WHAT IS REQUIRED |
Some lines hold the string "QrCodeSignOptions". Copy all of them from the material that follows.

- Opening Delimiter -

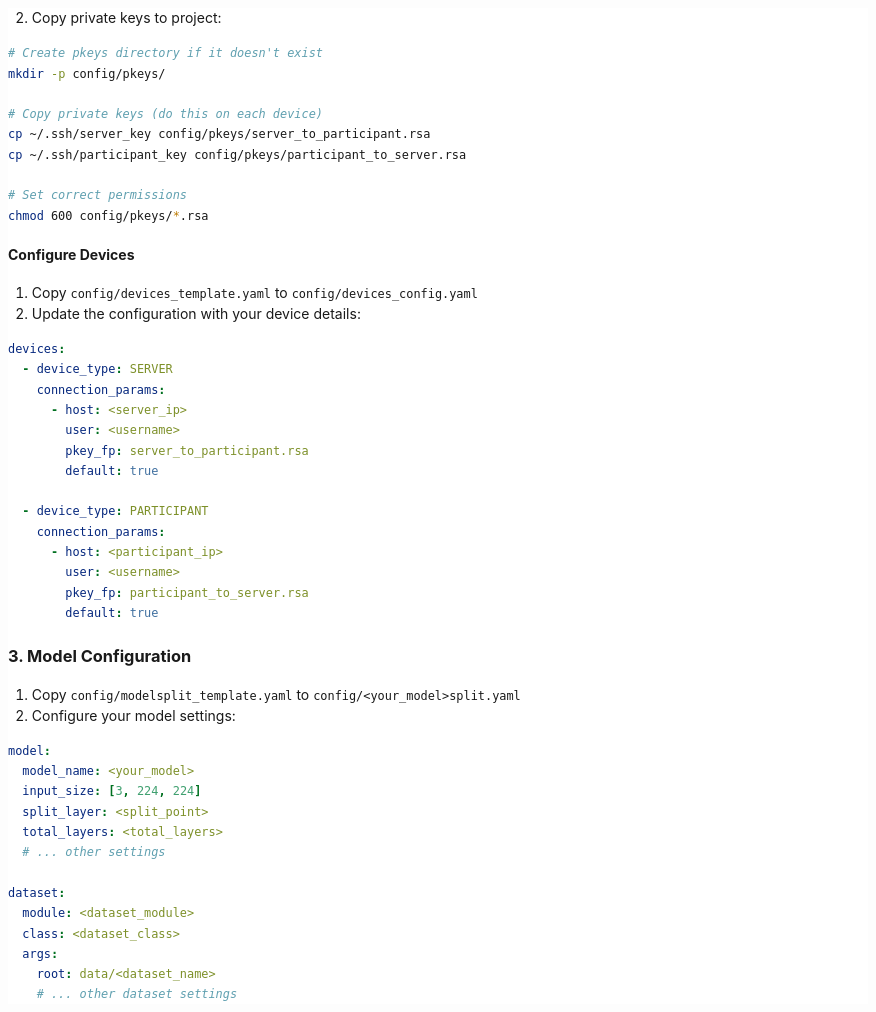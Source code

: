 2. Copy private keys to project:
```bash
# Create pkeys directory if it doesn't exist
mkdir -p config/pkeys/

# Copy private keys (do this on each device)
cp ~/.ssh/server_key config/pkeys/server_to_participant.rsa
cp ~/.ssh/participant_key config/pkeys/participant_to_server.rsa

# Set correct permissions
chmod 600 config/pkeys/*.rsa
```

#### Configure Devices
1. Copy `config/devices_template.yaml` to `config/devices_config.yaml`
2. Update the configuration with your device details:
```yaml
devices:
  - device_type: SERVER
    connection_params:
      - host: <server_ip>
        user: <username>
        pkey_fp: server_to_participant.rsa
        default: true

  - device_type: PARTICIPANT
    connection_params:
      - host: <participant_ip>
        user: <username>
        pkey_fp: participant_to_server.rsa
        default: true
```

### 3. Model Configuration

1. Copy `config/modelsplit_template.yaml` to `config/<your_model>split.yaml`
2. Configure your model settings:
```yaml
model:
  model_name: <your_model>
  input_size: [3, 224, 224]
  split_layer: <split_point>
  total_layers: <total_layers>
  # ... other settings

dataset:
  module: <dataset_module>
  class: <dataset_class>
  args:
    root: data/<dataset_name>
    # ... other dataset settings
```

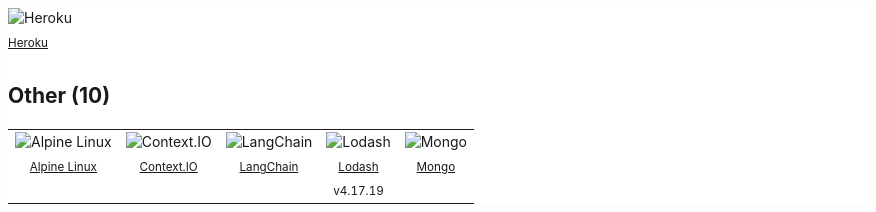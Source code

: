 <td align='center'>
  <img width='36' height='36' src='https://img.stackshare.io/service/133/3wgIDj3j.png' alt='Heroku'>
  <br>
  <sub><a href="https://www.heroku.com">Heroku</a></sub>
  <br>
  <sub></sub>
</td>

</tr>
</table>

## Other (10)
<table><tr>
  <td align='center'>
  <img width='36' height='36' src='https://img.stackshare.io/service/6429/alpine_linux.png' alt='Alpine Linux'>
  <br>
  <sub><a href="https://www.alpinelinux.org/">Alpine Linux</a></sub>
  <br>
  <sub></sub>
</td>

<td align='center'>
  <img width='36' height='36' src='https://img.stackshare.io/service/240/mPMj_ee5.png' alt='Context.IO'>
  <br>
  <sub><a href="http://context.io">Context.IO</a></sub>
  <br>
  <sub></sub>
</td>

<td align='center'>
  <img width='36' height='36' src='https://img.stackshare.io/service/48790/default_5b6c6b73f1ff3775c85d2a1ba954cb87e30cbf13.jpg' alt='LangChain'>
  <br>
  <sub><a href="https://github.com/hwchase17/langchain">LangChain</a></sub>
  <br>
  <sub></sub>
</td>

<td align='center'>
  <img width='36' height='36' src='https://img.stackshare.io/service/2438/lodash.png' alt='Lodash'>
  <br>
  <sub><a href="https://lodash.com">Lodash</a></sub>
  <br>
  <sub>v4.17.19</sub>
</td>

<td align='center'>
  <img width='36' height='36' src='https://img.stackshare.io/service/3519/3wgIDj3j_normal.png' alt='Mongo'>
  <br>
  <sub><a href="http://wedesignapps.herokuapp.com">Mongo</a></sub>
  <br>
  <sub></sub>
</td>
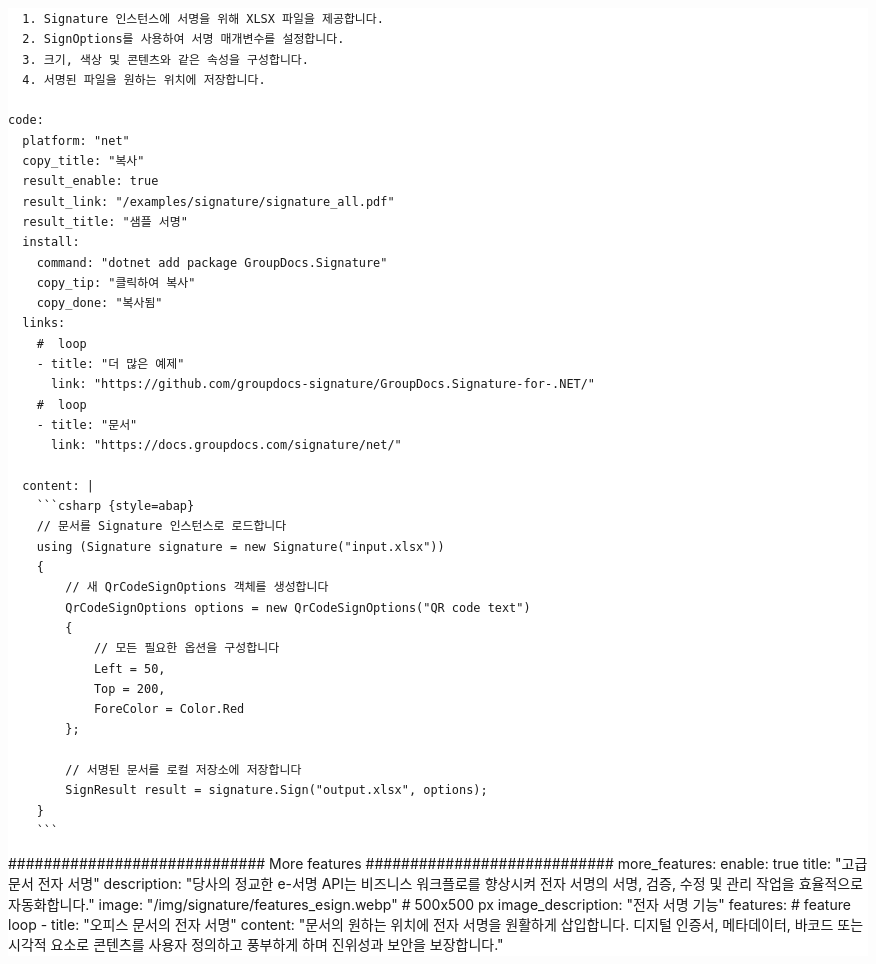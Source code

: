       1. Signature 인스턴스에 서명을 위해 XLSX 파일을 제공합니다.
      2. SignOptions를 사용하여 서명 매개변수를 설정합니다.
      3. 크기, 색상 및 콘텐츠와 같은 속성을 구성합니다.
      4. 서명된 파일을 원하는 위치에 저장합니다.
   
    code:
      platform: "net"
      copy_title: "복사"
      result_enable: true
      result_link: "/examples/signature/signature_all.pdf"
      result_title: "샘플 서명"
      install:
        command: "dotnet add package GroupDocs.Signature"
        copy_tip: "클릭하여 복사"
        copy_done: "복사됨"
      links:
        #  loop
        - title: "더 많은 예제"
          link: "https://github.com/groupdocs-signature/GroupDocs.Signature-for-.NET/"
        #  loop
        - title: "문서"
          link: "https://docs.groupdocs.com/signature/net/"
          
      content: |
        ```csharp {style=abap}
        // 문서를 Signature 인스턴스로 로드합니다
        using (Signature signature = new Signature("input.xlsx"))
        {
            // 새 QrCodeSignOptions 객체를 생성합니다
            QrCodeSignOptions options = new QrCodeSignOptions("QR code text")
            {
                // 모든 필요한 옵션을 구성합니다
                Left = 50,
                Top = 200,
                ForeColor = Color.Red
            };

            // 서명된 문서를 로컬 저장소에 저장합니다
            SignResult result = signature.Sign("output.xlsx", options);
        }
        ```            

############################# More features ############################
more_features:
  enable: true
  title: "고급 문서 전자 서명"
  description: "당사의 정교한 e-서명 API는 비즈니스 워크플로를 향상시켜 전자 서명의 서명, 검증, 수정 및 관리 작업을 효율적으로 자동화합니다."
  image: "/img/signature/features_esign.webp" # 500x500 px
  image_description: "전자 서명 기능"
  features:
    # feature loop
    - title: "오피스 문서의 전자 서명"
      content: "문서의 원하는 위치에 전자 서명을 원활하게 삽입합니다. 디지털 인증서, 메타데이터, 바코드 또는 시각적 요소로 콘텐츠를 사용자 정의하고 풍부하게 하며 진위성과 보안을 보장합니다."
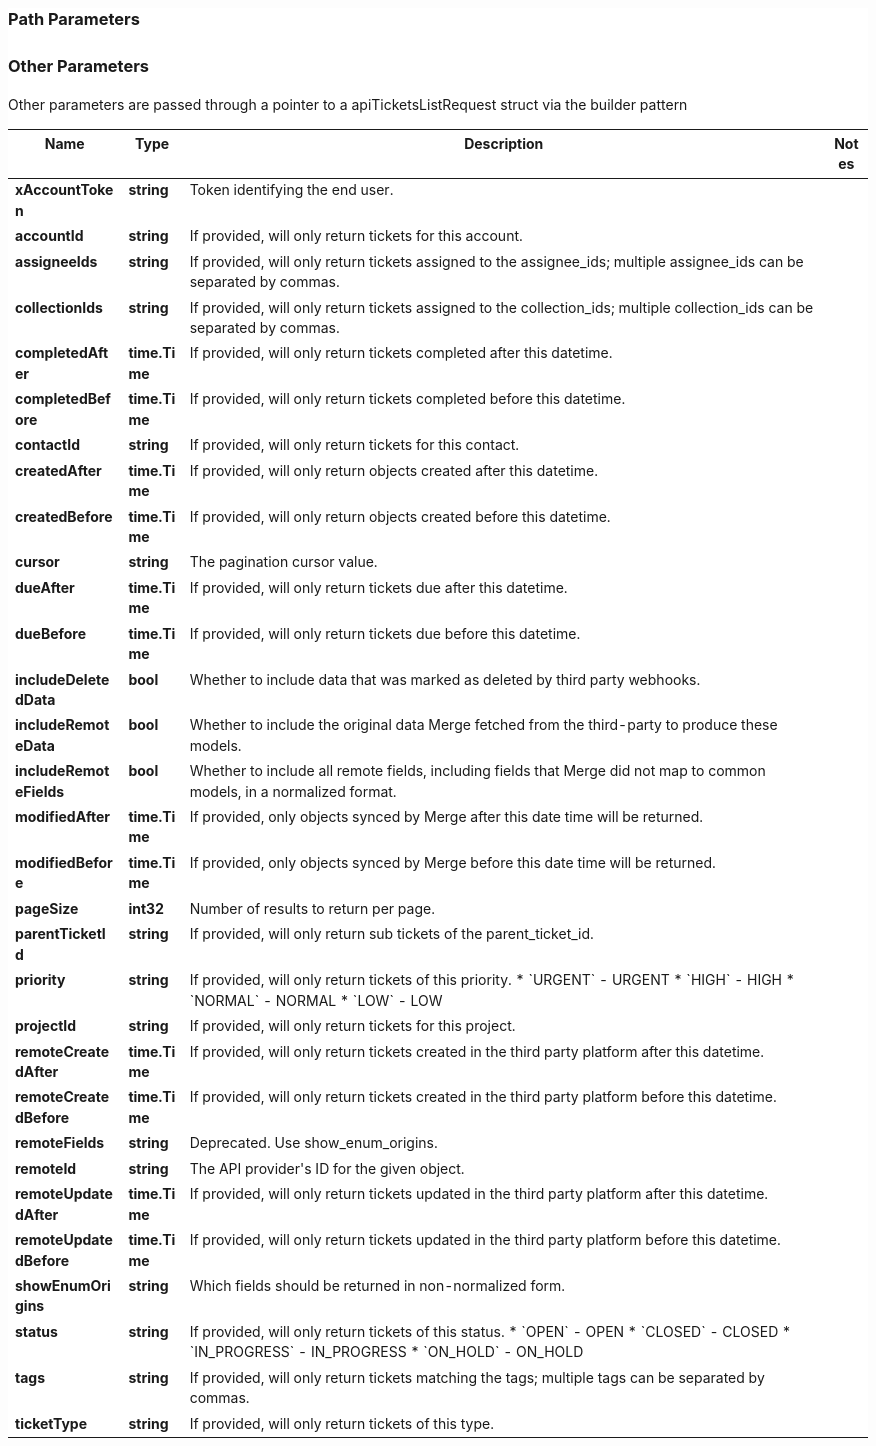 ### Path Parameters



### Other Parameters

Other parameters are passed through a pointer to a apiTicketsListRequest struct via the builder pattern


Name | Type | Description  | Notes
------------- | ------------- | ------------- | -------------
 **xAccountToken** | **string** | Token identifying the end user. | 
 **accountId** | **string** | If provided, will only return tickets for this account. | 
 **assigneeIds** | **string** | If provided, will only return tickets assigned to the assignee_ids; multiple assignee_ids can be separated by commas. | 
 **collectionIds** | **string** | If provided, will only return tickets assigned to the collection_ids; multiple collection_ids can be separated by commas. | 
 **completedAfter** | **time.Time** | If provided, will only return tickets completed after this datetime. | 
 **completedBefore** | **time.Time** | If provided, will only return tickets completed before this datetime. | 
 **contactId** | **string** | If provided, will only return tickets for this contact. | 
 **createdAfter** | **time.Time** | If provided, will only return objects created after this datetime. | 
 **createdBefore** | **time.Time** | If provided, will only return objects created before this datetime. | 
 **cursor** | **string** | The pagination cursor value. | 
 **dueAfter** | **time.Time** | If provided, will only return tickets due after this datetime. | 
 **dueBefore** | **time.Time** | If provided, will only return tickets due before this datetime. | 
 **includeDeletedData** | **bool** | Whether to include data that was marked as deleted by third party webhooks. | 
 **includeRemoteData** | **bool** | Whether to include the original data Merge fetched from the third-party to produce these models. | 
 **includeRemoteFields** | **bool** | Whether to include all remote fields, including fields that Merge did not map to common models, in a normalized format. | 
 **modifiedAfter** | **time.Time** | If provided, only objects synced by Merge after this date time will be returned. | 
 **modifiedBefore** | **time.Time** | If provided, only objects synced by Merge before this date time will be returned. | 
 **pageSize** | **int32** | Number of results to return per page. | 
 **parentTicketId** | **string** | If provided, will only return sub tickets of the parent_ticket_id. | 
 **priority** | **string** | If provided, will only return tickets of this priority.  * &#x60;URGENT&#x60; - URGENT * &#x60;HIGH&#x60; - HIGH * &#x60;NORMAL&#x60; - NORMAL * &#x60;LOW&#x60; - LOW | 
 **projectId** | **string** | If provided, will only return tickets for this project. | 
 **remoteCreatedAfter** | **time.Time** | If provided, will only return tickets created in the third party platform after this datetime. | 
 **remoteCreatedBefore** | **time.Time** | If provided, will only return tickets created in the third party platform before this datetime. | 
 **remoteFields** | **string** | Deprecated. Use show_enum_origins. | 
 **remoteId** | **string** | The API provider&#39;s ID for the given object. | 
 **remoteUpdatedAfter** | **time.Time** | If provided, will only return tickets updated in the third party platform after this datetime. | 
 **remoteUpdatedBefore** | **time.Time** | If provided, will only return tickets updated in the third party platform before this datetime. | 
 **showEnumOrigins** | **string** | Which fields should be returned in non-normalized form. | 
 **status** | **string** | If provided, will only return tickets of this status.  * &#x60;OPEN&#x60; - OPEN * &#x60;CLOSED&#x60; - CLOSED * &#x60;IN_PROGRESS&#x60; - IN_PROGRESS * &#x60;ON_HOLD&#x60; - ON_HOLD | 
 **tags** | **string** | If provided, will only return tickets matching the tags; multiple tags can be separated by commas. | 
 **ticketType** | **string** | If provided, will only return tickets of this type. | 
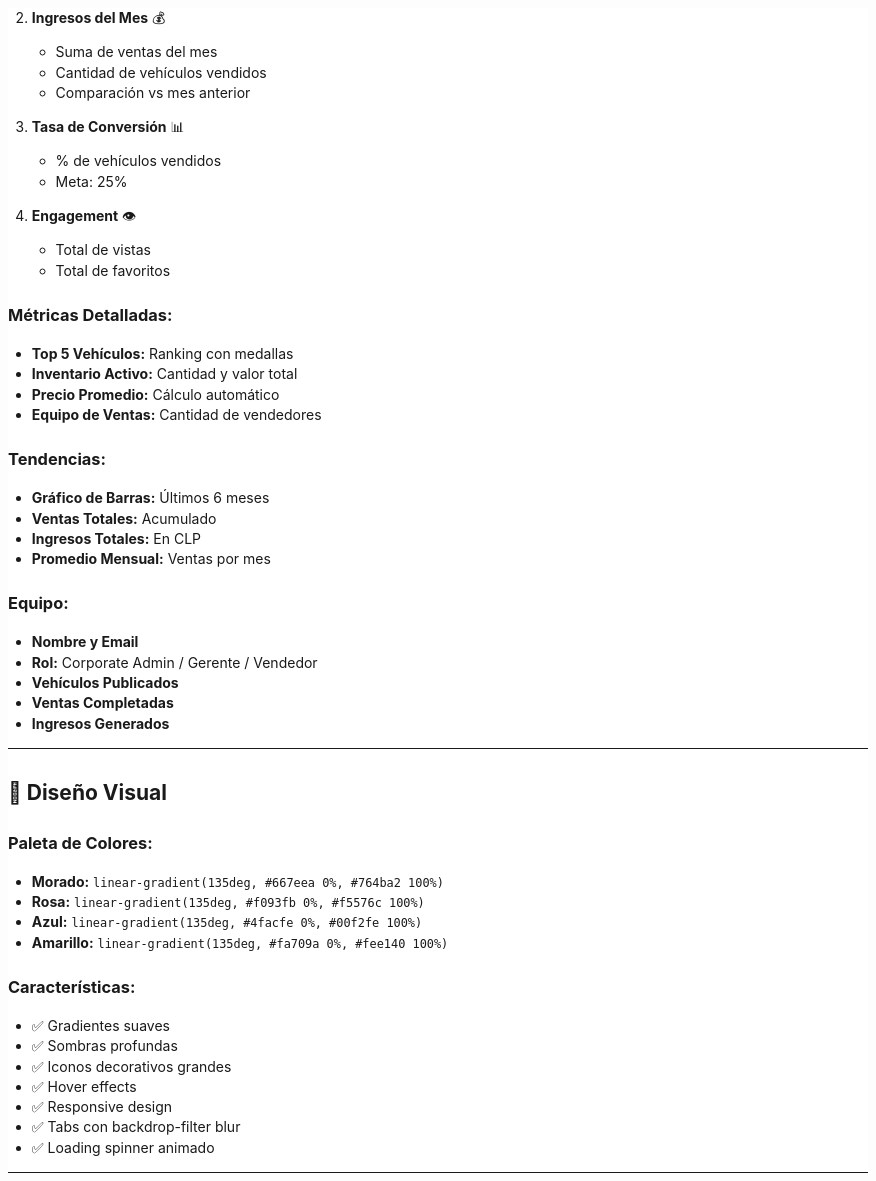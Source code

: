 2. **Ingresos del Mes** 💰
   - Suma de ventas del mes
   - Cantidad de vehículos vendidos
   - Comparación vs mes anterior

3. **Tasa de Conversión** 📊
   - % de vehículos vendidos
   - Meta: 25%

4. **Engagement** 👁️
   - Total de vistas
   - Total de favoritos

### Métricas Detalladas:
- **Top 5 Vehículos:** Ranking con medallas
- **Inventario Activo:** Cantidad y valor total
- **Precio Promedio:** Cálculo automático
- **Equipo de Ventas:** Cantidad de vendedores

### Tendencias:
- **Gráfico de Barras:** Últimos 6 meses
- **Ventas Totales:** Acumulado
- **Ingresos Totales:** En CLP
- **Promedio Mensual:** Ventas por mes

### Equipo:
- **Nombre y Email**
- **Rol:** Corporate Admin / Gerente / Vendedor
- **Vehículos Publicados**
- **Ventas Completadas**
- **Ingresos Generados**

---

## 🎨 Diseño Visual

### Paleta de Colores:
- **Morado:** `linear-gradient(135deg, #667eea 0%, #764ba2 100%)`
- **Rosa:** `linear-gradient(135deg, #f093fb 0%, #f5576c 100%)`
- **Azul:** `linear-gradient(135deg, #4facfe 0%, #00f2fe 100%)`
- **Amarillo:** `linear-gradient(135deg, #fa709a 0%, #fee140 100%)`

### Características:
- ✅ Gradientes suaves
- ✅ Sombras profundas
- ✅ Iconos decorativos grandes
- ✅ Hover effects
- ✅ Responsive design
- ✅ Tabs con backdrop-filter blur
- ✅ Loading spinner animado

---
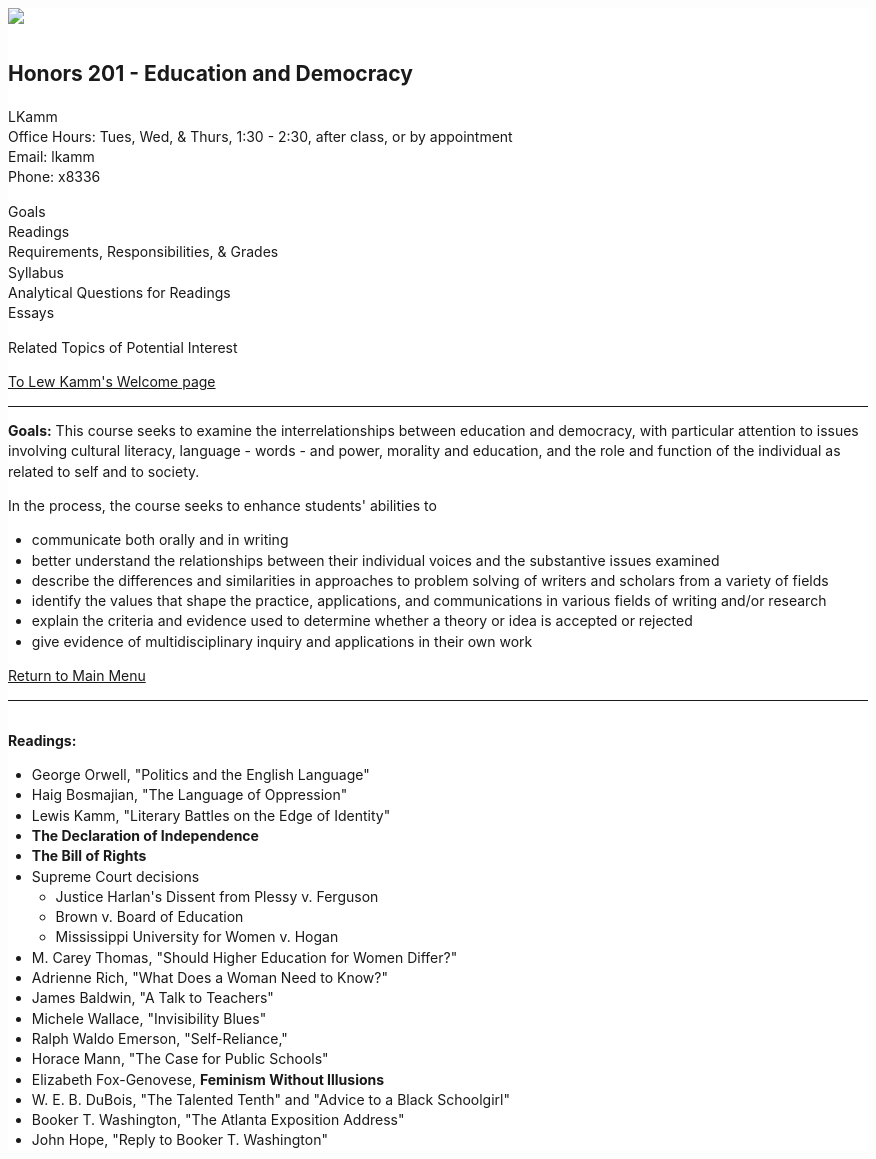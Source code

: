 ![](http://www.umassd.edu/xtras/logoformalhalf.GIF)

## Honors 201 - Education and Democracy

LKamm  
Office Hours: Tues, Wed, & Thurs, 1:30 - 2:30, after class, or by appointment  
Email: lkamm  
Phone: x8336

Goals  
Readings  
Requirements, Responsibilities, & Grades  
Syllabus  
Analytical Questions for Readings  
Essays

Related Topics of Potential Interest

[To Lew Kamm's Welcome page
](http://www.umassd.edu/1academic/cartsandsciences/foreignlitlang/faculty/lkamm/Welcome.html)

* * *

**Goals:** This course seeks to examine the interrelationships between
education and democracy, with particular attention to issues involving
cultural literacy, language - words - and power, morality and education, and
the role and function of the individual as related to self and to society.

In the process, the course seeks to enhance students' abilities to

  * communicate both orally and in writing
  * better understand the relationships between their individual voices and the substantive issues examined
  * describe the differences and similarities in approaches to problem solving of writers and scholars from a variety of fields
  * identify the values that shape the practice, applications, and communications in various fields of writing and/or research
  * explain the criteria and evidence used to determine whether a theory or idea is accepted or rejected
  * give evidence of multidisciplinary inquiry and applications in their own work 
  
[Return to Main Menu](edudemoc.html)

* * *

##

**Readings:**

  * George Orwell, "Politics and the English Language"
  * Haig Bosmajian, "The Language of Oppression" 
  * Lewis Kamm, "Literary Battles on the Edge of Identity" 
  * **The Declaration of Independence**
  * **The Bill of Rights**
  * Supreme Court decisions 
    * Justice Harlan's Dissent from Plessy v. Ferguson
    * Brown v. Board of Education 
    * Mississippi University for Women v. Hogan
  * M. Carey Thomas, "Should Higher Education for Women Differ?" 
  * Adrienne Rich, "What Does a Woman Need to Know?" 
  * James Baldwin, "A Talk to Teachers"
  * Michele Wallace, "Invisibility Blues" 
  * Ralph Waldo Emerson, "Self-Reliance," 
  * Horace Mann, "The Case for Public Schools" 
  * Elizabeth Fox-Genovese, **Feminism Without Illusions**
  * W. E. B. DuBois, "The Talented Tenth" and "Advice to a Black Schoolgirl" 
  * Booker T. Washington, "The Atlanta Exposition Address" 
  * John Hope, "Reply to Booker T. Washington"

- Closing Delimiter -

WRITTEN SOLUTION |
            // 새 QrCodeSignOptions 객체를 생성합니다
            QrCodeSignOptions options = new QrCodeSignOptions("QR code text")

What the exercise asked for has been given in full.